Triangle and Four Cycle Counting with Predictions in Graph Stream
Justin Y. Chen, Talya Eden, Piotr Indyk, Honghao Lin, Shyam Narayanan, Ronitt Rubinfeld, Sandeep Silwal, Tal Wagner, David Woodruff, Michael Zhang
ICLR 2022 [pdf] [story] [slides] [code]
Counting triangles in a graph stream is hard: we might accidentally miss 'important' edges in the stream which contribute a lot to the global triangle count. This is where a predictor comes in: if we are given hints on which edges are important, the problem can be mitigated by simply keeping them, leading to improved space bounds. While simple, the observation is quite natural. In practice, there are graph datasets which are slow varying across time (think social network for ex). Theoretically, it turns out many prior algorithms can be reframed in the viewpoint of having access to a predictor.
See the supplementary material here.
Learning-Augmented $k$-means Clustering
Jon Ergun, Zhili Feng, Sandeep Silwal, David Woodruff, Samson Zhou
Spotlight Presentation at ICLR 2022 [pdf] [story] [slides]
We consider the problem of $k$-means clustering with the help of a predictor which outputs 'noisy' labels for each point. If the predictor's hints are based on a sufficiently accurate clustering, we can obtain a clustering which can be arbitrarily close to optimum, thereby surpassing known approximation lower bounds (without predictions). Interestingly, it is not sufficient to just blindly follow the predictor's advice and one must post-process the hints. Our algorithms are inspired from robust mean estimation. The fact that we can overcome worst-case NP-hardness via learning is very cool to me and is something that should be explored more.
Learning-based Support Estimation in Sublinear Time
Talya Eden, Piotr Indyk, Shyam Narayanan, Ronitt Rubinfeld, Sandeep Silwal, Tal Wagner
Spotlight Presentation at ICLR 2021 [pdf] [story] [video] [poster]
We consider the sample complexity of estimating the support size of a discrete distribution drawn from a subset of a possibly large domain $[n]$. Without any advice, the sample complexity is $O(n/\log n)$, barely sublinear. In our model, we assume approximate probabilities of each sample as advice. With this augmentation, the sample complexity drops significantly to $O(n^c)$ for $c < 1$. Our experiments were based on internet search queries for which we could learn approximate underlying probabilities from historical data.
A Bi-metric Framework for Fast Similarity Search
Haike Xu*, Sandeep Silwal, Piotr Indyk
Preprint [pdf] [story] [video]
We propose a new "bi-metric" framework for designing nearest neighbor data structures. Our framework assumes two dissimilarity functions: a *ground-truth* metric that is accurate but expensive to compute (e.g., embeddings from a large or expensive neural network to compare two sentences), and a *proxy* metric that is cheaper but less accurate (e.g., embeddings from a very small or local network). In both theory and practice, we show how to construct data structures using only the proxy metric such that the query procedure achieves the accuracy of the expensive metric, while only using a limited number of calls to both metrics. In many cases, we can beat the popular "re-ranking" baseline through the use of some pretty cool graph-based data-structures!

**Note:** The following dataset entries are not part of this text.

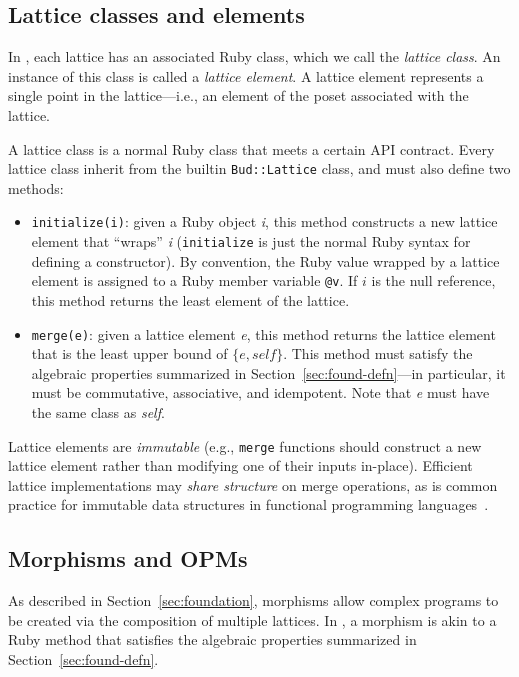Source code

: \subsection{Lattice classes and elements}
\label{sec:lattice-basics}

In \lang, each lattice has an associated Ruby class, which we call the
\emph{lattice class}. An instance of this class is called a \emph{lattice
  element}. A lattice element represents a single point in the lattice---i.e., an
element of the poset associated with the lattice.

A lattice class is a normal Ruby class that meets a certain API contract. Every
lattice class inherit from the builtin \texttt{Bud::Lattice} class, and
must also define two methods:
\begin{itemize}
\item \texttt{initialize(i)}: given a Ruby object \emph{i}, this method
  constructs a new lattice element that ``wraps'' \emph{i} (\texttt{initialize}
  is just the normal Ruby syntax for defining a constructor). By convention, the
  Ruby value wrapped by a lattice element is assigned to a Ruby member variable
  \texttt{@v}. If $i$ is the null reference, this method returns the least
  element of the lattice.

\item \texttt{merge(e)}: given a lattice element \emph{e}, this method returns the
  lattice element that is the least upper bound of $\{e, \textit{self}\}$. This method must
  satisfy the algebraic properties summarized in Section~\ref{sec:found-defn}---in
  particular, it must be commutative, associative, and idempotent. Note that
  \emph{e} must have the same class as \emph{self}.
\end{itemize}
Lattice elements are \emph{immutable} (e.g., \texttt{merge} functions should
construct a new lattice element rather than modifying one of their inputs
in-place). Efficient lattice implementations may \emph{share structure} on merge
operations, as is common practice for immutable data structures in functional
programming languages~\cite{Okasaki1999}. %

\subsection{Morphisms and OPMs}
\label{sec:lattice-funcs}
As described in Section~\ref{sec:foundation}, morphisms allow complex programs
to be created via the composition of multiple lattices. In \lang, a morphism is
akin to a Ruby method that satisfies the algebraic properties summarized in
Section~\ref{sec:found-defn}.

Efficiently Computing Similarities to Private Datasets
Arturs Backurs, Zinan Lin, Sepideh Mahabadi, Sandeep Silwal, Jakub Tarnawski
ICLR 2024 [pdf] [story] [video]
Imagine a hospital which has a (private) dataset of patients with a particular ailment. We would like to measure the similarity between this dataset and any new patient in hopes of diagnosing them. The paper abstracts this natural problem as follows: given a datset $X \subset \mathbb{R}^d$, output a private datastructure $D$. On any query vector $y$, $D(y)$ computes $\sum_{x \in X} f(x,y)$ where $f$ is a desired similarity function (e.g. distance function or kernel function). We want $D$ itself to be private so it can handle an arbitrary number of queries (for ex, image if $D$ always outputs $42$. This is private but not very accurate so we want to do better). The paper explores several natural choices of $f$ and shows how to exploit the "geometry" of $f$ to create $D$ with low error.

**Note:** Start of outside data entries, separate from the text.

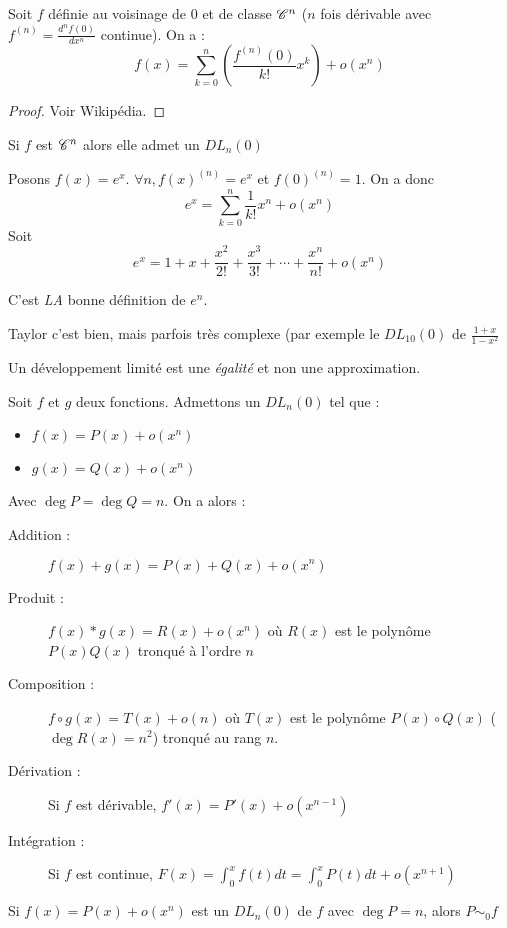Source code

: \begin{thm}
Soit $f$ définie au voisinage de 0 et de classe $\mathscr{C}^n$ ($n$ fois dérivable avec $f^{(n)}=\frac{d^nf(0)}{dx^n}$ continue). On a :
$$f(x)=\sum_{k=0}^n{\left(\frac{f^{(n)}(0)}{k!}x^k\right)}+o(x^n)$$
\end{thm}

\begin{proof}Voir Wikipédia.\end{proof}


\begin{coro}
Si $f$ est $\mathscr{C}^n$ alors elle admet un $DL_n(0)$
\end{coro}
\begin{expl}
Posons $f(x)=e^x$. $\forall n,f(x)^{(n)} = e^x$ et $f(0)^{(n)} = 1$. On a donc
$$e^x = \sum_{k=0}^n{\frac{1}{k!}x^n}+o(x^n)$$
Soit
\[e^x=1+x+\frac{x^2}{2!}+\frac{x^3}{3!}+\cdots+\frac{x^n}{n!}+o(x^n)\]
\end{expl}

\begin{rem}
C'est \emph{LA} bonne définition de $e^n$.
\end{rem}

\begin{expl}\end{expl}

\begin{rem}
Taylor c'est bien, mais parfois très complexe (par exemple le $DL_{10}(0)$ de $\frac{1+x}{1-x^2}$
\end{rem}

\begin{rem}
Un développement limité est une \emph{égalité} et non une approximation.
\end{rem}

\begin{prop}
Soit $f$ et $g$ deux fonctions. Admettons un $DL_n(0)$ tel que :
\begin{itemize}
	\item $f(x)=P(x)+o(x^n)$
	\item $g(x)=Q(x)+o(x^n)$
\end{itemize}
Avec $\deg P =\deg Q=n$. On a alors :
\begin{description}
	\item[Addition :]$f(x) + g(x) = P(x) + Q(x) + o(x^n)$
	\item[Produit :]$f(x) * g(x) = R(x) + o(x^n)$ où $R(x)$ est le polynôme $P(x)Q(x)$ tronqué à l'ordre $n$
	\item[Composition :]$f\circ g(x) = T(x) + o(n)$ où $T(x)$ est le polynôme $P(x)\circ Q(x)$ ($\deg R(x) = n^2$) tronqué au rang $n$.
	\item[Dérivation :] Si $f$ est dérivable, $f'(x) = P'(x) + o(x^{n-1})$
	\item[Intégration :]Si $f$ est continue, $F(x) = \int_0^x{f(t) dt} =\int_0^x{P(t)dt}+o(x^{n+1})$
\end{description}
\end{prop}

\begin{prop}
Si $f(x) = P(x)+o(x^n)$ est un $DL_n(0)$ de $f$ avec $\deg P=n$, alors $P \sim_0 f$
\end{prop}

A Near-Linear Time Algorithm for the Chamfer Distance
Ainesh Bakshi, Piotr Indyk, Rajesh Jayaram, Sandeep Silwal, Erik Waingarten
NeurIPS 2023 [pdf] [story] [video]
A popular measure of similarity between two large scale high-dimensional datasets is the optimal transport (or Earth Movers) distance. Unfortunately, this is a computationally expensive measure to compute. In this paper, we consider fast algorithms for computing the Chamfer distance, a relaxation of optimal transport. It is defined as the sum of nearest neighbor distances from every point in one dataset to the other. We give a linear time algorithm for computing this value and show that interestingly, outputting the underlying mapping (as opposed to just the value) between points that defines the Chamfer distance (conditionally) requires quadratic time.

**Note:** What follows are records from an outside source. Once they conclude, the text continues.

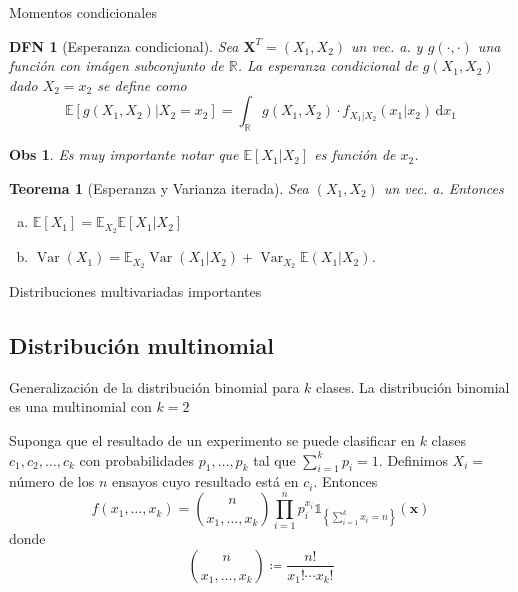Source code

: \documentclass[a4paper]{article}
\newtheorem{definition}{DFN}
\theoremstyle{mytheoremstyle}
\newtheorem{theorem}{Teorema}
\newtheorem*{obs}{Obs}
\newcommand{\R}{\mathbb{R}}
\newcommand{\E}{\mathbb{E}}
\newcommand{\1}{\mathds{1}}
\DeclareMathOperator{\Var}{Var}
\renewcommand{\vec}[1]{\boldsymbol{#1}}
\newcommand{\diff}[1]{\,\mathrm{d}#1}
\begin{document}
\begin{multicols*}{3}
\begin{roundbox}{Momentos condicionales}
\begin{definition}[Esperanza condicional]
    Sea $\vec{X}^{T} = (X_1, X_2)$ un vec. a. y $g(\cdot, \cdot)$ una función con imágen subconjunto de $\R$.
    La esperanza condicional de $g(X_1, X_2)$ dado $X_2 = x_2$ se define como 
    \begin{equation*}
        \E \left[ g(X_1, X_2) | X_2 = x_2  \right] = \int_{\R} g(X_1, X_2) \cdot f_{X_1 | X_2} (x_1 | x_2) \diff{x_1}
    \end{equation*}
\end{definition}
\begin{obs}
    Es muy importante notar que $\E[X_1 | X_2]$ es función de $x_2$.
\end{obs}
\begin{theorem}[Esperanza y Varianza iterada]
    Sea $(X_1, X_2)$ un vec. a. Entonces 
    \begin{enumerate}[a)]
        \item $\E[X_1] = \E_{X_2} \E [X_1 | X_2]$
        \item $\Var(X_1) = \E_{X_2} \Var(X_1 | X_2) + \Var_{X_2} \E(X_1 | X_2)$.
    \end{enumerate}
\end{theorem}
\end{roundbox}

\begin{roundbox}{Distribuciones multivariadas importantes}
\subsection*{Distribución multinomial}
Generalización de la distribución binomial para $k$ clases.
La distribución binomial es una multinomial con $k=2$

Suponga que el resultado de un experimento se puede clasificar en $k$ clases $c_1, c_2, \dots , c_k$ con probabilidades $p_1, \dots , p_k$ tal que $\sum_{i=1}^{k} p_i = 1$.
Definimos $X_i=$ número de los $n$ ensayos cuyo resultado está en $c_i$.
Entonces
\begin{equation*}
    f(x_1,\dots, x_k) = \binom{n}{x_1, \dots, x_k} \prod_{i=1}^{n} p_{i}^{x_i} \1_{\left\{ \sum_{i=1}^{k} x_i  = n\right\}} (\vec{x})
\end{equation*} 
donde
\begin{equation*}
    \binom{n}{x_1, \dots , x_k} \coloneqq \frac{n!}{x_1! \cdots x_k !}
\end{equation*}


\end{roundbox}
\end{multicols*}
\end{document}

Data Structures for Density Estimation
Anders Aamand, Alexandr Andoni, Justin Y Chen, Piotr Indyk, Shyam Narayanan, Sandeep Silwal
ICML 2023 [pdf] [story] [slides] [video]
We consider the following problem: we are given knowledge of $k$ discrete distributions $v_i$ for $1 \le i \le k$ over the domain $[n] = \{1, \cdots ,n\}$ which we can preprocess. Then we get samples from an unknown discrete distribution $p$, also over $[n]$. The goal is to output the closest distribution to $p$ among the $v_i$’s in TV distance (up to some small additive error). The state of the art algorithms require $\Theta(\log k)$ samples and run in near linear time. We introduce a fresh perspective on the problem and ask if we can output the closest distribution in sublinear time. This question is particularly motivated as the problem is a generalization of the traditional nearest neighbor search problem: if we take enough samples, we can learn $p$ explicitly up to low TV distance and then find the closest $v_i$ in $o(k)$ time using standard nearest neighbor search algorithms. However, this approach requires $\Omega(n)$ samples. Thus, it is natural to ask: can we obtain both sublinear number of samples and sublinear query time? We present some nice progress towards this question.
KwikBucks: Correlation Clustering with Cheap-Weak and Expensive-Strong Signals
Sandeep Silwal*, Sara Ahmadian, Andrew Nystrom, Andrew McCallum, Deepak Ramachandran, Seyed Mehran Kazemi
ICLR 2023 [pdf] [story] [slides]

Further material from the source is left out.